Monday, February 11, 2008

The nicest package I've gotten this year!

Tam is brilliant. She knitted me these socks that I got in the mail today. Even the addressing was nice - she gave me a title. Something like "To the Amazing. . ." She's so good at making me feel good. Besides that, I spun some washi from my visit to Japan last year, got chalk all over the place, taught myself how to fold a new origami pocket, and sent out a bunch more mail art. Low key, but plenty for a very cold day. This morning, I finished typing out notes from the Sherman Alexie book I finished last night:
"I remember your mother when she was the best traditional dancer in the world," my father said. "Everyone wanted to call her sweetheart. But she only danced for me. That's how it was. She told me that every other step was just for me."
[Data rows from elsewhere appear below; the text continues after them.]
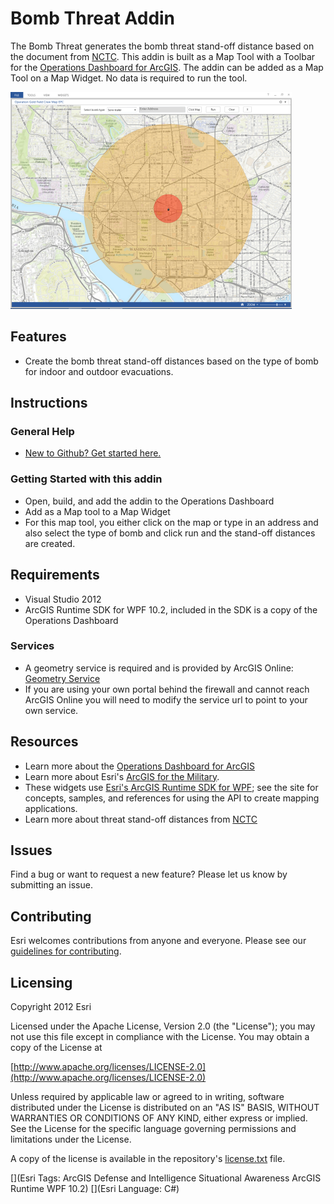 # Bomb Threat Addin

The Bomb Threat generates the bomb threat stand-off distance based on the document from [NCTC](http://www.nctc.gov/site/technical/bomb_threat.html).  This addin is built as a Map Tool with a Toolbar for the [Operations Dashboard for ArcGIS](http://resources.arcgis.com/en/operations-dashboard/).  The addin can be added as a Map Tool on a Map Widget.  No data is required to run the tool.

![Image of Operations Dashboard]( Screenshot.PNG "solutions-widgets-wpf")

## Features

* Create the bomb threat stand-off distances based on the type of bomb for indoor and outdoor evacuations.  

## Instructions

### General Help

* [New to Github? Get started here.](http://htmlpreview.github.com/?https://github.com/Esri/esri.github.com/blob/master/help/esri-getting-to-know-github.html)

### Getting Started with this addin
* Open, build, and add the addin to the Operations Dashboard
* Add as a Map tool to a Map Widget
* For this map tool, you either click on the map or type in an address and also select the type of bomb and click run and the stand-off distances are created.

## Requirements

* Visual Studio 2012
* ArcGIS Runtime SDK for WPF 10.2, included in the SDK is a copy of the Operations Dashboard
 
### Services

* A geometry service is required and is provided by ArcGIS Online: [Geometry Service](http://tasks.arcgisonline.com/ArcGIS/rest/services/Geometry/GeometryServer)
* If you are using your own portal behind the firewall and cannot reach ArcGIS Online you will need to modify the service url to point to your own service.

## Resources

* Learn more about the [Operations Dashboard for ArcGIS](http://resources.arcgis.com/en/operations-dashboard/)
* Learn more about Esri's [ArcGIS for the Military](http://solutions.arcgis.com/military/).
* These widgets use [Esri's ArcGIS Runtime SDK for WPF](http://resources.arcgis.com/en/communities/runtime-wpf/);
see the site for concepts, samples, and references for using the API to create mapping applications.
* Learn more about threat stand-off distances from [NCTC](http://www.nctc.gov/site/technical/bomb_threat.html)


## Issues

Find a bug or want to request a new feature?  Please let us know by submitting an issue.

## Contributing

Esri welcomes contributions from anyone and everyone. Please see our [guidelines for contributing](https://github.com/esri/contributing).

## Licensing

Copyright 2012 Esri

Licensed under the Apache License, Version 2.0 (the "License");
you may not use this file except in compliance with the License.
You may obtain a copy of the License at

   [http://www.apache.org/licenses/LICENSE-2.0](http://www.apache.org/licenses/LICENSE-2.0)

Unless required by applicable law or agreed to in writing, software
distributed under the License is distributed on an "AS IS" BASIS,
WITHOUT WARRANTIES OR CONDITIONS OF ANY KIND, either express or implied.
See the License for the specific language governing permissions and
limitations under the License.

A copy of the license is available in the repository's
[license.txt](license.txt) file.


[](Esri Tags: ArcGIS Defense and Intelligence Situational Awareness ArcGIS Runtime WPF 10.2)
[](Esri Language: C#)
"But that's only half the dance," I said.

"Yeah," my father said. "She was keeping the rest for herself. Nobody can give everything away. It ain't healthy."

"You know," I said, "sometimes you sound like you ain't even real."

"What's real? I ain't interested in what's real. I'm interested in how things should be."
--From The Lone Ranger and Tonto Fistfight In Heaven

Friday, February 01, 2008

"I am pleased to inform you. . .

. . .that the National Screening Committee of the Institute of International Education (IIE) has recommended you for a grant under the Fulbright U.S. Student Program for the academic year 2008-09."

Ayeee!! I MADE THE FIRST CUT!!

And that explains the recent demons (this one in particular only shows up when I am on the brink of big, positive things in my life), which have instantly been quieted. I was all jittery today b/c Clover had mentioned in a recent email that she was pulling for me since notification was going out this week. Then today I looked on the Fulbright site, and sure enough, they said everyone would find out TODAY.

I proceeded to run all over my home, start eating and stop eating random food, look for a pencil for half an hour, curse myself for not being able to locate my wood engraving tools, and just generally be crazy. I finally forced myself to do an hour of yoga right after eating an entire pot of soup. I got the email less than an hour before I had to run out the door to see Ching-In read. Barely any time to contact people! So a lot of people 1. don't know 2. have garbled phone messages 3. have missed calls.

The hard thing now is more waiting - they send my app to Korea and then back here for final selection. They nominate twice the number of people that they have grants for in each country, so I have to wait another few months to see if I make the final cuts. But for now, it feels good to still be in consideration.